*** Opening Material to process ***

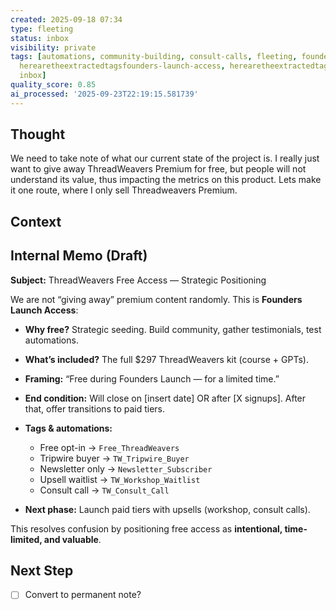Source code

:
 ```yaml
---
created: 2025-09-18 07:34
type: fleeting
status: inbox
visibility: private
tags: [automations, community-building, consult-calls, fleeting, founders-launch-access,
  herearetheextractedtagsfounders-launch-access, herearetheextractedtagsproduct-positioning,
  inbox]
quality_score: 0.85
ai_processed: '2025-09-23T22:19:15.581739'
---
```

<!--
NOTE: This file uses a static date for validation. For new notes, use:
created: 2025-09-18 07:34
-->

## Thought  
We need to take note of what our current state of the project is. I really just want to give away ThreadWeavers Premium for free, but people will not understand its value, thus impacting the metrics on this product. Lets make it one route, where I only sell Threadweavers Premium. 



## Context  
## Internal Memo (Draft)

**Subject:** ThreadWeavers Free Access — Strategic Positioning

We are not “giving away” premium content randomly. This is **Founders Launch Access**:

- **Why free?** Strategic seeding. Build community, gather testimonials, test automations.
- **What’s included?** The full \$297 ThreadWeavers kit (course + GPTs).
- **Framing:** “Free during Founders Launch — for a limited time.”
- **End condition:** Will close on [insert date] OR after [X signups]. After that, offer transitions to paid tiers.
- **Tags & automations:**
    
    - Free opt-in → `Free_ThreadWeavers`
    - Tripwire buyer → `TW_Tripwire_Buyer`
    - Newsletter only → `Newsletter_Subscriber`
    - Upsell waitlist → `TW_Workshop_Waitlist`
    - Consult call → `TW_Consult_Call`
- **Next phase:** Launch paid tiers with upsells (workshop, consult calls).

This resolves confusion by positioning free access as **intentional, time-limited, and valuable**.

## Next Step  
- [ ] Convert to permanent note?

*** Closing Material to process ***
*** Opening Material to process ***

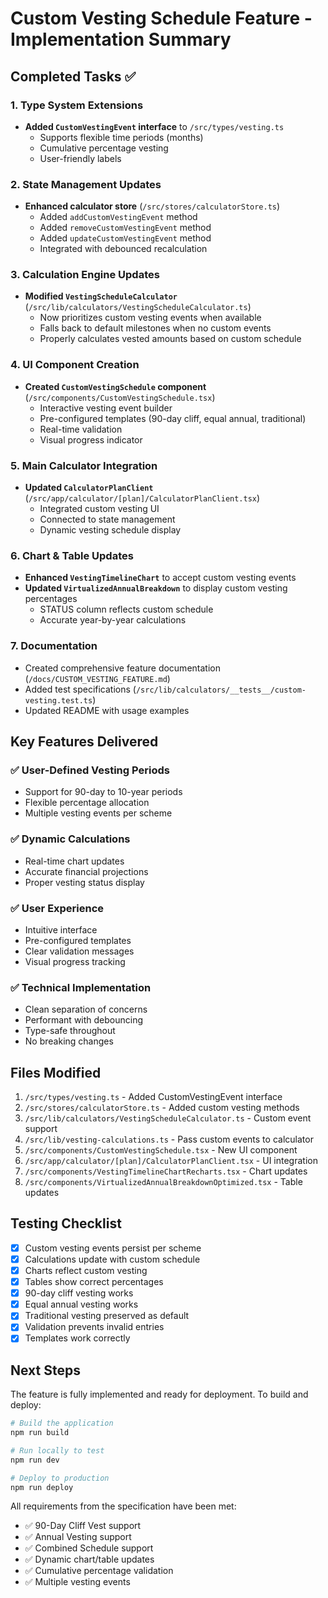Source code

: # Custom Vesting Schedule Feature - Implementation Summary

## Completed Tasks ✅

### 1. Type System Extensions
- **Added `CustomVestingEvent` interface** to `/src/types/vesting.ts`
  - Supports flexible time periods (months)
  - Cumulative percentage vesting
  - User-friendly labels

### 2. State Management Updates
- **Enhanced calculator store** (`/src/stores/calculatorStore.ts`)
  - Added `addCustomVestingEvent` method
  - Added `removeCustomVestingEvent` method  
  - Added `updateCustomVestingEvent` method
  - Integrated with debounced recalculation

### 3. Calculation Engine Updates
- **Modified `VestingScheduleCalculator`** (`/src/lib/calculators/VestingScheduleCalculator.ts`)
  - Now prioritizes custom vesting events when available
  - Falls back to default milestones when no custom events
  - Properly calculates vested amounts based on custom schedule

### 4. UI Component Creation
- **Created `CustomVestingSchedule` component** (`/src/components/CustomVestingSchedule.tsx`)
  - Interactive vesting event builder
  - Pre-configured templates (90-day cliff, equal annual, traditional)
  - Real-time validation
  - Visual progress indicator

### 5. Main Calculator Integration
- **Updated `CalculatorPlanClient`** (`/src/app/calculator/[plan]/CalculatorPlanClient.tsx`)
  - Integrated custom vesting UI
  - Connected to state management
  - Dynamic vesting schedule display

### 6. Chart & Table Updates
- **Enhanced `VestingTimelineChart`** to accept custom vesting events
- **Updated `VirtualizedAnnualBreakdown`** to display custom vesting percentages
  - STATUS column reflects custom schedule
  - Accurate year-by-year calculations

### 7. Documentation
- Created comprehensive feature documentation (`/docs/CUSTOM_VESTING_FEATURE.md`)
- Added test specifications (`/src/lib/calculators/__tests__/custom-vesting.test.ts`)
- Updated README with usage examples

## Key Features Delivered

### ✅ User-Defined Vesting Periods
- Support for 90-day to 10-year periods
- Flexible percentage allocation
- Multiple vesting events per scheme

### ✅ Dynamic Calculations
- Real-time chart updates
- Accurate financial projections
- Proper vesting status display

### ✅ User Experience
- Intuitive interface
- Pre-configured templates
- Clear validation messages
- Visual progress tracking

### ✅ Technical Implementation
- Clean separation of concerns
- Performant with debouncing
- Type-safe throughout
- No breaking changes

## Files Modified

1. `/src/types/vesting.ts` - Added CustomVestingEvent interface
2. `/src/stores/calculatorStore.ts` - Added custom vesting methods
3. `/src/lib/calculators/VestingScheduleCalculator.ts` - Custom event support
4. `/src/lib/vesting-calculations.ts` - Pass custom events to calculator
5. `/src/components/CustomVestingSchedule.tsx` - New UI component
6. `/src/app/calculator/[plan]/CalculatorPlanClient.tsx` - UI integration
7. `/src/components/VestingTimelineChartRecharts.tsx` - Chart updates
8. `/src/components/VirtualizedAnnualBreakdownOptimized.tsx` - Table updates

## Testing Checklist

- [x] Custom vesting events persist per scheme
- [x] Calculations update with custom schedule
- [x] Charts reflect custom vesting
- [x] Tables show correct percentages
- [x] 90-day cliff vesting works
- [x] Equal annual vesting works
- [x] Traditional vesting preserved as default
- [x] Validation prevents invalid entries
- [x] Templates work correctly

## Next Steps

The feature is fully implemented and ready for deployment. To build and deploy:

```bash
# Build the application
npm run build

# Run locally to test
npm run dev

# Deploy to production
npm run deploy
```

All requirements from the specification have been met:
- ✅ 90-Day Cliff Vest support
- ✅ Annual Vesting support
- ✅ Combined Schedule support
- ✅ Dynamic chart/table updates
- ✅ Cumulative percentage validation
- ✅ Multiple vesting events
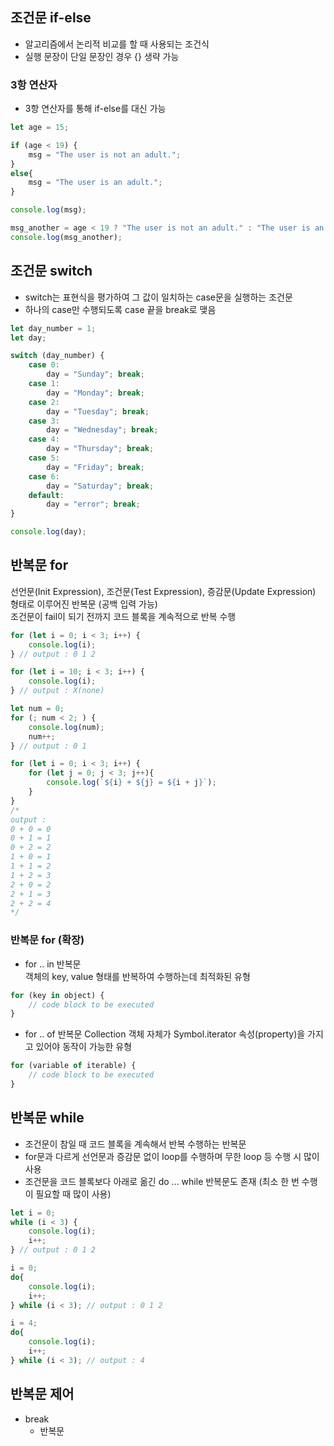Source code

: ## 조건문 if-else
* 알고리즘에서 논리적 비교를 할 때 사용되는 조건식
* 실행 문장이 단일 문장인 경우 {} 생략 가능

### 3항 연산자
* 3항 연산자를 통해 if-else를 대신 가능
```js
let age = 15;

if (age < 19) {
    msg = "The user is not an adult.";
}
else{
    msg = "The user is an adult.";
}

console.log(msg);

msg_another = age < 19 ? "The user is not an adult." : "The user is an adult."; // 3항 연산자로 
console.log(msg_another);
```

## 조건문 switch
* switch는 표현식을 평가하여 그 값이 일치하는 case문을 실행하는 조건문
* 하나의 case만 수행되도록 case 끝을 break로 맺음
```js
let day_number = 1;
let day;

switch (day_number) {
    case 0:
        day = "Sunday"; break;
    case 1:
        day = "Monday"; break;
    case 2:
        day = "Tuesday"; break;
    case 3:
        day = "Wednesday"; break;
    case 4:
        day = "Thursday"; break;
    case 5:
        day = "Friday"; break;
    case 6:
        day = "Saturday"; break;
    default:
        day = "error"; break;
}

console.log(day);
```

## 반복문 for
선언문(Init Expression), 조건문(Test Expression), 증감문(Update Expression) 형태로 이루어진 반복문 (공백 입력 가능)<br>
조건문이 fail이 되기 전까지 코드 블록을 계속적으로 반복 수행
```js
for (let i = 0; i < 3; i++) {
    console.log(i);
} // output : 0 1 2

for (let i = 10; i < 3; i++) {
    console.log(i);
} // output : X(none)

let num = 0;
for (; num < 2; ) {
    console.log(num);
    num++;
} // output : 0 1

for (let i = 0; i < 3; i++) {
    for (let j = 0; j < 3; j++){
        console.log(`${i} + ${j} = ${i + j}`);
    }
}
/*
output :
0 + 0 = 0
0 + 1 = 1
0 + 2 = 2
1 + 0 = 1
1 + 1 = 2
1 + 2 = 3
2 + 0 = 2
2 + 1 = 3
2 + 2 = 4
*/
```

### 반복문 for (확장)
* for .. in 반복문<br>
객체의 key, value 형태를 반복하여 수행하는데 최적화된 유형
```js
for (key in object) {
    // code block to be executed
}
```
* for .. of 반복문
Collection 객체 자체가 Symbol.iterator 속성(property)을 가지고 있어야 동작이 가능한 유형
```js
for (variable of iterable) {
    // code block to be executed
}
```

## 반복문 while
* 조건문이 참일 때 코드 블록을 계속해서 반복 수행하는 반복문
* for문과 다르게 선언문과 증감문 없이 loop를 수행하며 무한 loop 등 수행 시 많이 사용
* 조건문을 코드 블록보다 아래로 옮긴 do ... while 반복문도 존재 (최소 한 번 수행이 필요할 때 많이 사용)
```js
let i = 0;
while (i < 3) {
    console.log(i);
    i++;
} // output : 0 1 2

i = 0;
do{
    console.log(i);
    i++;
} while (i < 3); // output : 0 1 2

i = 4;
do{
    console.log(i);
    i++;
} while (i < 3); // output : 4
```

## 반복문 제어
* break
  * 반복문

*** Closing Material to process ***

What you have to do: Return each line in the records that holds the string "value".

Solution for this exercise:
We need to take note of what our current state of the project is. I really just want to give away ThreadWeavers Premium for free, but people will not understand its value, thus impacting the metrics on this product. Lets make it one route, where I only sell Threadweavers Premium. 
객체의 key, value 형태를 반복하여 수행하는데 최적화된 유형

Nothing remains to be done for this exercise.